* **About this exercise**
Among the entries that follow, the required portion opens with the line containing "2.8 | 0.1.14 | HDP 2.6.2.0 |" and closes with the line containing "# Installation". Give that portion again exactly, and nothing else.

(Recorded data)
# # #

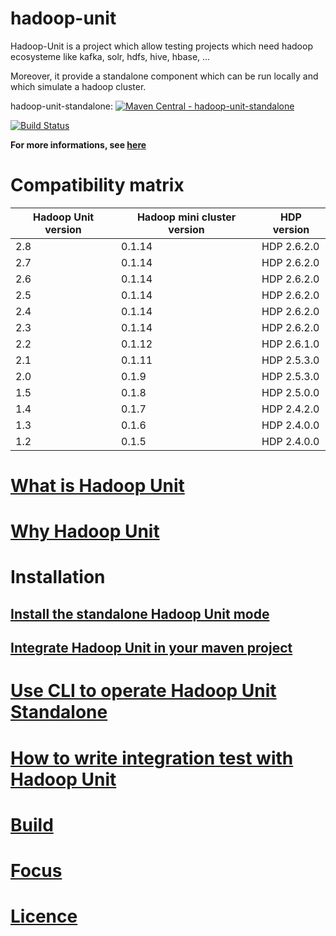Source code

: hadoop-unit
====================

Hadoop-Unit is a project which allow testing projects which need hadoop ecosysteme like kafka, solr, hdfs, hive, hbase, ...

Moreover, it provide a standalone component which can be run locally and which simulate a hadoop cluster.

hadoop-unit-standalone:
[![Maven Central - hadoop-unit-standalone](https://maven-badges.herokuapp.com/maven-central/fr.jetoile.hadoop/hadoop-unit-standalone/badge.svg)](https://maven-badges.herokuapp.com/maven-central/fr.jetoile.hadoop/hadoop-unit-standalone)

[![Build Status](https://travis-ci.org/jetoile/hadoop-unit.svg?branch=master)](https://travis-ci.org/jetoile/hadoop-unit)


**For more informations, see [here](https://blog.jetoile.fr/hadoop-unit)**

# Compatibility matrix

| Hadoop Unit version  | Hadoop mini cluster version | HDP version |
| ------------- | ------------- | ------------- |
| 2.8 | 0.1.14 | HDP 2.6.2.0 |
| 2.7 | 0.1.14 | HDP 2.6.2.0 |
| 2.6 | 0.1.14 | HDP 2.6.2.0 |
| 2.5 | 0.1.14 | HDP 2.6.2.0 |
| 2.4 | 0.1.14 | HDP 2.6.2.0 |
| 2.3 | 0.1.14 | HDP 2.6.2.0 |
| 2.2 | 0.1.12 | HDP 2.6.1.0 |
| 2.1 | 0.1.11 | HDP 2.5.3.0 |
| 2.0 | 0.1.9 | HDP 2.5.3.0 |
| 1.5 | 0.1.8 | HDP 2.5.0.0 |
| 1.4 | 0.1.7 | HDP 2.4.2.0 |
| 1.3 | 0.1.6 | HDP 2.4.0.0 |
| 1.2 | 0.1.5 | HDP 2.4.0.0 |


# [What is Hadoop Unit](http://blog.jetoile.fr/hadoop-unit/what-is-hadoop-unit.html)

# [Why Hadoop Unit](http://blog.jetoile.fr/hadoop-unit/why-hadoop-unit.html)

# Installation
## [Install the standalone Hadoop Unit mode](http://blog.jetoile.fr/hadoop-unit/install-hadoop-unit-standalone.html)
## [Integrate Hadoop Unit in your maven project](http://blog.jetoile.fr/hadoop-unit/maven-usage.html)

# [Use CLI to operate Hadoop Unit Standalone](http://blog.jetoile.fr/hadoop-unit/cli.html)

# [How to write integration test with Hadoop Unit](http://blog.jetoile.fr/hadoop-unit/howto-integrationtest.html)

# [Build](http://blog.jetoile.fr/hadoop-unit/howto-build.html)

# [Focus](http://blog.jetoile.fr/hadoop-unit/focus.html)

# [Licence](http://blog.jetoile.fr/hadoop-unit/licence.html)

# # #

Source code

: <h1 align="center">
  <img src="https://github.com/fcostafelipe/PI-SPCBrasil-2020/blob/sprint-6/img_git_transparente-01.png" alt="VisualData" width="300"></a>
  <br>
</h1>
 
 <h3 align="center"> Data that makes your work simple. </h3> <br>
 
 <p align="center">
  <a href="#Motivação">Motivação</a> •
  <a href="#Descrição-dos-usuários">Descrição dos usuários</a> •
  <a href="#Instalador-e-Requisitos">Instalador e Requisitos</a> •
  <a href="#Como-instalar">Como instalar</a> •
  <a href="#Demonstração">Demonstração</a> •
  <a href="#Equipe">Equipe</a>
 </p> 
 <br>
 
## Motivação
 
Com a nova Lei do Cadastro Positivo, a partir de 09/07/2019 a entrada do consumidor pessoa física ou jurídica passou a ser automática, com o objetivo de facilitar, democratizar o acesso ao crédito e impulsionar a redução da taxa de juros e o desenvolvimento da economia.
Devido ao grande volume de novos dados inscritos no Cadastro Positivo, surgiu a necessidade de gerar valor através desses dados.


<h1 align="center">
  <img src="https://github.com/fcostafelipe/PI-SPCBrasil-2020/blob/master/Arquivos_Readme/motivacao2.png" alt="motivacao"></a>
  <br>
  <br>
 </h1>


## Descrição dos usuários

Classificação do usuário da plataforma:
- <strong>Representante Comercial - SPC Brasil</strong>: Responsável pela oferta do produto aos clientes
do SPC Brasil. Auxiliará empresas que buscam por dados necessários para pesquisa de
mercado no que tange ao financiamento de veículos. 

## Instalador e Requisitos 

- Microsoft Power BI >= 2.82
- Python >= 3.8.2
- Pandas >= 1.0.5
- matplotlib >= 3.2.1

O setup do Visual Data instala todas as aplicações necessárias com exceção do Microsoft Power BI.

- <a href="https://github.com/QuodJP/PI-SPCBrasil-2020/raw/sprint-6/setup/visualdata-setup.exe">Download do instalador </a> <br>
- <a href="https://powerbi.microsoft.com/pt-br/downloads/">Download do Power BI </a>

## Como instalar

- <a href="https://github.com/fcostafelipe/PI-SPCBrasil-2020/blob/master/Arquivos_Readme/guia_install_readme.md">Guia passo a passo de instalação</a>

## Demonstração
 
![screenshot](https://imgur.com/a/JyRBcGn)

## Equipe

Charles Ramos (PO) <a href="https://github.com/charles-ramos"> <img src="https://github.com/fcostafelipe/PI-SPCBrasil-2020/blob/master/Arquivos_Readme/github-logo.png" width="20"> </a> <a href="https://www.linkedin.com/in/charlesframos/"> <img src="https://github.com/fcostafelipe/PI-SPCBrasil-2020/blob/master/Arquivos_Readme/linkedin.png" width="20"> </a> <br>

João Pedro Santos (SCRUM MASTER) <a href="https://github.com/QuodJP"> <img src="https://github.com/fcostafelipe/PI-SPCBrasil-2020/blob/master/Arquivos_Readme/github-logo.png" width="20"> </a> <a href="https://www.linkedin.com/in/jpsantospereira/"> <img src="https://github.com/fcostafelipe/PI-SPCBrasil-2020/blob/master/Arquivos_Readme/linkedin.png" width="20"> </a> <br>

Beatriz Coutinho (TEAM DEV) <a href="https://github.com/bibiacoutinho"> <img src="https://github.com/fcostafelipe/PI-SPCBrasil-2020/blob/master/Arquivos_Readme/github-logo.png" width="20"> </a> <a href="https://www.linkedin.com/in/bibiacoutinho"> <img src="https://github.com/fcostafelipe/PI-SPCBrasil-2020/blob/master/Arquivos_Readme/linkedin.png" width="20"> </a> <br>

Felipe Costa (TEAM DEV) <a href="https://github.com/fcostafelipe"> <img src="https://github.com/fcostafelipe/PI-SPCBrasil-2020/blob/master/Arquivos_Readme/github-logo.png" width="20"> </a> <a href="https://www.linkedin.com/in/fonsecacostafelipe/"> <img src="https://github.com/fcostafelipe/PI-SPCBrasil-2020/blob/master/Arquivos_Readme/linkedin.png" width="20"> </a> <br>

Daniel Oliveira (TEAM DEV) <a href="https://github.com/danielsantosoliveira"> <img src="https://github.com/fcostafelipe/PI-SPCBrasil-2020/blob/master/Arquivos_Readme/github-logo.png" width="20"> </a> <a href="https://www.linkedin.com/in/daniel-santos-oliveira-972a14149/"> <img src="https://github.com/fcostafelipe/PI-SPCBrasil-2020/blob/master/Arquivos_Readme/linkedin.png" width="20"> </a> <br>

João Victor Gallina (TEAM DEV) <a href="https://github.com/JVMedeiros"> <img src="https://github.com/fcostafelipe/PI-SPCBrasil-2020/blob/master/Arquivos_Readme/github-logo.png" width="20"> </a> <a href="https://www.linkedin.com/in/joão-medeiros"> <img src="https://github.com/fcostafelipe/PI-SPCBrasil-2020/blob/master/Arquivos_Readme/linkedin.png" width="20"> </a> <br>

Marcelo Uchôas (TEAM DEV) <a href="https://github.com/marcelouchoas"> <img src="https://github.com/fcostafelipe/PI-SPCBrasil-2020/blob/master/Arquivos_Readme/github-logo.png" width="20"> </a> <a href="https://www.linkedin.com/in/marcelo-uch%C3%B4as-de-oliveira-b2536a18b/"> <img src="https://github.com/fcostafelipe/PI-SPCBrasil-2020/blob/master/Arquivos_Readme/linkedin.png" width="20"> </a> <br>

# # #

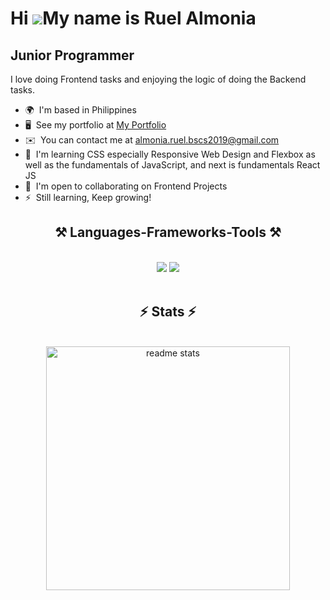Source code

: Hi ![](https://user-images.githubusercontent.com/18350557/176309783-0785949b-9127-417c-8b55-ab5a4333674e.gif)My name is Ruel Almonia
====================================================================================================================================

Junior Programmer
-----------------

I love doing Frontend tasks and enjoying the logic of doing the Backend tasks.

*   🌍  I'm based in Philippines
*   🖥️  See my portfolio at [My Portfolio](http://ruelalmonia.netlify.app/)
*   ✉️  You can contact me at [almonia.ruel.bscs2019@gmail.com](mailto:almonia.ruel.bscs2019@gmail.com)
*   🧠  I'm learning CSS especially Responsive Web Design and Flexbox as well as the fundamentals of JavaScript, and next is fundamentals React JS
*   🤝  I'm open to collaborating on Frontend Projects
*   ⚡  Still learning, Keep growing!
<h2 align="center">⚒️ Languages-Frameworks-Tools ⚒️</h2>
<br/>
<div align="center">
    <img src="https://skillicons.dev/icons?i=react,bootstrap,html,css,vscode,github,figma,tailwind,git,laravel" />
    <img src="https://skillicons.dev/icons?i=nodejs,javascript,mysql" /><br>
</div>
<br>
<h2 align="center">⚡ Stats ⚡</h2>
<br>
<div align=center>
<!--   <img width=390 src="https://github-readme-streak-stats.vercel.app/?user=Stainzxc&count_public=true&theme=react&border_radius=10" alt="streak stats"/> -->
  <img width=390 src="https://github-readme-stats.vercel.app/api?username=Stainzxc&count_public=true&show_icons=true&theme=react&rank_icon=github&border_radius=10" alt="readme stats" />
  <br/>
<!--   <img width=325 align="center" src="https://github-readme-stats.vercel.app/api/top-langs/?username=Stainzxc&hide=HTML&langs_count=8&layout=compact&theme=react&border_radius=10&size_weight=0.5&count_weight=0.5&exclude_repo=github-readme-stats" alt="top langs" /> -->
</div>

# # #

* **Result for this exercise**
| 2.8 | 0.1.14 | HDP 2.6.2.0 |
| 2.7 | 0.1.14 | HDP 2.6.2.0 |
| 2.6 | 0.1.14 | HDP 2.6.2.0 |
| 2.5 | 0.1.14 | HDP 2.6.2.0 |
| 2.4 | 0.1.14 | HDP 2.6.2.0 |
| 2.3 | 0.1.14 | HDP 2.6.2.0 |
| 2.2 | 0.1.12 | HDP 2.6.1.0 |
| 2.1 | 0.1.11 | HDP 2.5.3.0 |
| 2.0 | 0.1.9 | HDP 2.5.3.0 |
| 1.5 | 0.1.8 | HDP 2.5.0.0 |
| 1.4 | 0.1.7 | HDP 2.4.2.0 |
| 1.3 | 0.1.6 | HDP 2.4.0.0 |
| 1.2 | 0.1.5 | HDP 2.4.0.0 |


# [What is Hadoop Unit](http://blog.jetoile.fr/hadoop-unit/what-is-hadoop-unit.html)

# [Why Hadoop Unit](http://blog.jetoile.fr/hadoop-unit/why-hadoop-unit.html)

# Installation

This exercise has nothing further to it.